Der Vorstand der Bundesapothekerkammer (BAK) und Moderator Alexander Müller bei der berufspolitischen Diskussion in Meran. / © PZ/Alois Müller
Die berufspolitische Diskussion in Meran fand an einem denkwürdigen Tag statt: Am selben Vormittag hatte das Bundeskabinett die lange umkämpfte Erhöhung des Fixums beschlossen. Am 22. Mai hatte das ApoVWG den Bundestag passiert. Fünf neue pDL – eine Verdopplung des Dienstleistungs-Portfolios – sind damit in greifbare Nähe gerückt. Der gesamte Vorstand der Bundesapothekerkammer (BAK) stand den Kongressteilnehmerinnen und Kongressteilnehmern dazu Rede und Antwort.
Zunächst gaben Dr. Nina Griese-Mammen, Bereichsleiterin bei der ABDA, und BAK-Vorstandsmitglied Stephanie Tiede einen Überblick über die neuen pDL. Neuerungen gibt es in den Bereichen Arzneimitteltherapiesicherheit (AMTS) und Therapietreue, Prävention und Früherkennung, Raucherentwöhnung, Point-of-Care-Tests sowie bei Impfungen. »Das ist der Wahnsinn«, zeigte sich Griese-Mammen angesichts der vielfältigen neuen Dienstleistungen begeistert. Auch international müsse man einen Vergleich nicht scheuen.
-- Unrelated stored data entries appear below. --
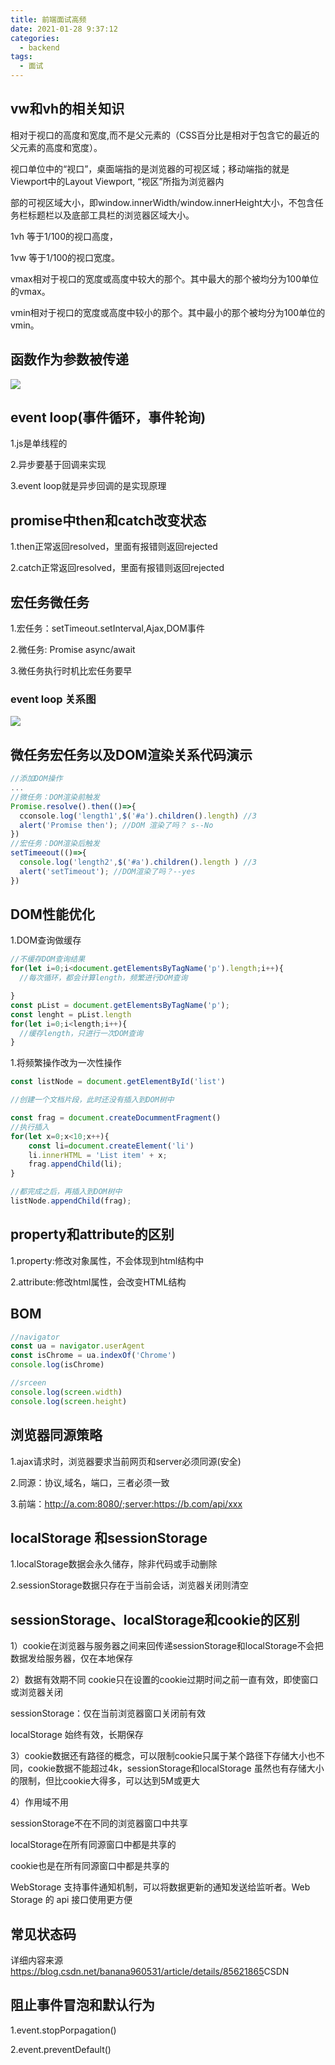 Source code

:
 ```yaml
---
title: 前端面试高频
date: 2021-01-28 9:37:12
categories: 
  - backend
tags: 
  - 面试
---
```


## vw和vh的相关知识

 相对于视口的高度和宽度,而不是父元素的（CSS百分比是相对于包含它的最近的父元素的高度和宽度）。

 视口单位中的“视口”，桌面端指的是浏览器的可视区域；移动端指的就是Viewport中的Layout Viewport, “视区”所指为浏览器内

 部的可视区域大小，即window.innerWidth/window.innerHeight大小，不包含任务栏标题栏以及底部工具栏的浏览器区域大小。

 1vh 等于1/100的视口高度，

 1vw 等于1/100的视口宽度。

 vmax相对于视口的宽度或高度中较大的那个。其中最大的那个被均分为100单位的vmax。

 vmin相对于视口的宽度或高度中较小的那个。其中最小的那个被均分为100单位的vmin。

## 函数作为参数被传递

![](/img/backend/1.png)

## event loop(事件循环，事件轮询)

1.js是单线程的

2.异步要基于回调来实现

3.event loop就是异步回调的是实现原理

## promise中then和catch改变状态

1.then正常返回resolved，里面有报错则返回rejected

2.catch正常返回resolved，里面有报错则返回rejected

## 宏任务微任务

1.宏任务：setTimeout.setInterval,Ajax,DOM事件

2.微任务: Promise async/await

3.微任务执行时机比宏任务要早


### event loop 关系图
![](/img/backend/2.png)

## 微任务宏任务以及DOM渲染关系代码演示

```javascript
//添加DOM操作
...
//微任务：DOM渲染前触发
Promise.resolve().then(()=>{
  cconsole.log('length1',$('#a').children().length) //3
  alert('Promise then'); //DOM 渲染了吗？ s--No
})
//宏任务：DOM渲染后触发
setTimeeout(()=>{
  console.log('length2',$('#a').children().length ) //3
  alert('setTimeout'); //DOM渲染了吗？--yes
})
```
## DOM性能优化
1.DOM查询做缓存

```javascript
//不缓存DOM查询结果
for(let i=0;i<document.getElementsByTagName('p').length;i++){
  //每次循环，都会计算length，频繁进行DOM查询

}
const pList = document.getElementsByTagName('p');
const lenght = pList.length
for(let i=0;i<length;i++){
  //缓存length，只进行一次DOM查询
}
```

1.将频繁操作改为一次性操作
```javascript
const listNode = document.getElementById('list')

//创建一个文档片段，此时还没有插入到DOM树中

const frag = document.createDocummentFragment()
//执行插入
for(let x=0;x<10;x++){
    const li=document.createElement('li')
    li.innerHTML = 'List item' + x;
    frag.appendChild(li);
}

//都完成之后，再插入到DOM树中
listNode.appendChild(frag);
```

## property和attribute的区别

1.property:修改对象属性，不会体现到html结构中

2.attribute:修改html属性，会改变HTML结构

## BOM
```javascript
//navigator
const ua = navigator.userAgent
const isChrome = ua.indexOf('Chrome')
console.log(isChrome)

//srceen
console.log(screen.width)
console.log(screen.height)
```

## 浏览器同源策略

1.ajax请求时，浏览器要求当前网页和server必须同源(安全)

2.同源：协议,域名，端口，三者必须一致

3.前端：http://a.com:8080/;server:https://b.com/api/xxx

## localStorage 和sessionStorage
1.localStorage数据会永久储存，除非代码或手动删除

2.sessionStorage数据只存在于当前会话，浏览器关闭则清空

## sessionStorage、localStorage和cookie的区别
1）cookie在浏览器与服务器之间来回传递sessionStorage和localStorage不会把数据发给服务器，仅在本地保存

2）数据有效期不同
cookie只在设置的cookie过期时间之前一直有效，即使窗口或浏览器关闭

sessionStorage：仅在当前浏览器窗口关闭前有效

localStorage 始终有效，长期保存

3）cookie数据还有路径的概念，可以限制cookie只属于某个路径下存储大小也不同，cookie数据不能超过4k，sessionStorage和localStorage 虽然也有存储大小的限制，但比cookie大得多，可以达到5M或更大

4）作用域不用

sessionStorage不在不同的浏览器窗口中共享

localStorage在所有同源窗口中都是共享的

cookie也是在所有同源窗口中都是共享的

WebStorage 支持事件通知机制，可以将数据更新的通知发送给监听者。Web Storage 的 api 接口使用更方便

## 常见状态码
详细内容来源<https://blog.csdn.net/banana960531/article/details/85621865>CSDN

## 阻止事件冒泡和默认行为
1.event.stopPorpagation()

2.event.preventDefault()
So sehen etwa die Regelungen zum Impfen vor, dass künftig nicht mehr bloß Impfstoffe gegen Covid-19- und Grippe in Apotheken verabreicht werden dürfen, sondern alle Impfstoffe, die keine Lebendimpfstoffe sind. Darunter fallen die meisten Standardimpfungen wie gegen Tetanus, Diphtherie und Pneumokokken. Neu ist zudem, dass Apotheker das Impfen an entsprechend geschulte PTA und Pharmazeuten im Praktikum (PhiP) delegieren dürfen. Die Vorschrift, dass Impfungen in einem Raum erfolgen müssen, der Teil der Raumeinheit Apotheke ist, fällt weg.
»Das wird dem Impfen in der Apotheke einen großen Aufschwung geben. Wenn man es als Ganzjahresgeschäft anbieten kann, wird das ein Gamechanger sein und es werden deutlich mehr Apotheken als bislang Impfungen anbieten«, ist Tiede überzeugt.
Auch BAK-Präsident Dr. Armin Hoffmann zeigte sich optimistisch: Aus den Apotheken höre er, dass viele Kunden das niederschwellige Angebot begrüßen. Seien die Prozesse einmal in der Apotheke implementiert, sei es einfach, das Angebot auszuweiten. »Wir haben dafür gekämpft, jetzt müssen wir ran«, betonte der BAK-Präsident mit Blick auf Befürchtungen, die neuen pDL könnten nur zögerlich angenommen werden. Er gehe von einer hohen Nachfrage aus.
BAK-Vizepräsidentin Franziska Scharpf ermutigte die Apotheken, eigene Prozesse zu entwickeln, um das Impfangebot möglichst effizient abzuwickeln. In ihrer Apotheke sei der erforderliche »Papierkram« rund um das Impfen mittlerweile komplett digitalisiert. »Ich muss als Leiterin schauen, dass alles effizient ist«, so Scharpf.
Dr. Hannes Müller stellte die Möglichkeit zur Delegation des Impfens an PTA und PhiP heraus. »Jetzt sind wir erstmals auf Augenhöhe mit den Ärztinnen und Ärzten, die das Impfen ja ebenfalls an ihre Praxismitarbeitenden delegieren können.« Das helfe zum einen, den Prozess wirtschaftlich zu gestalten und sei außerdem eine Aufwertung des PTA-Berufs.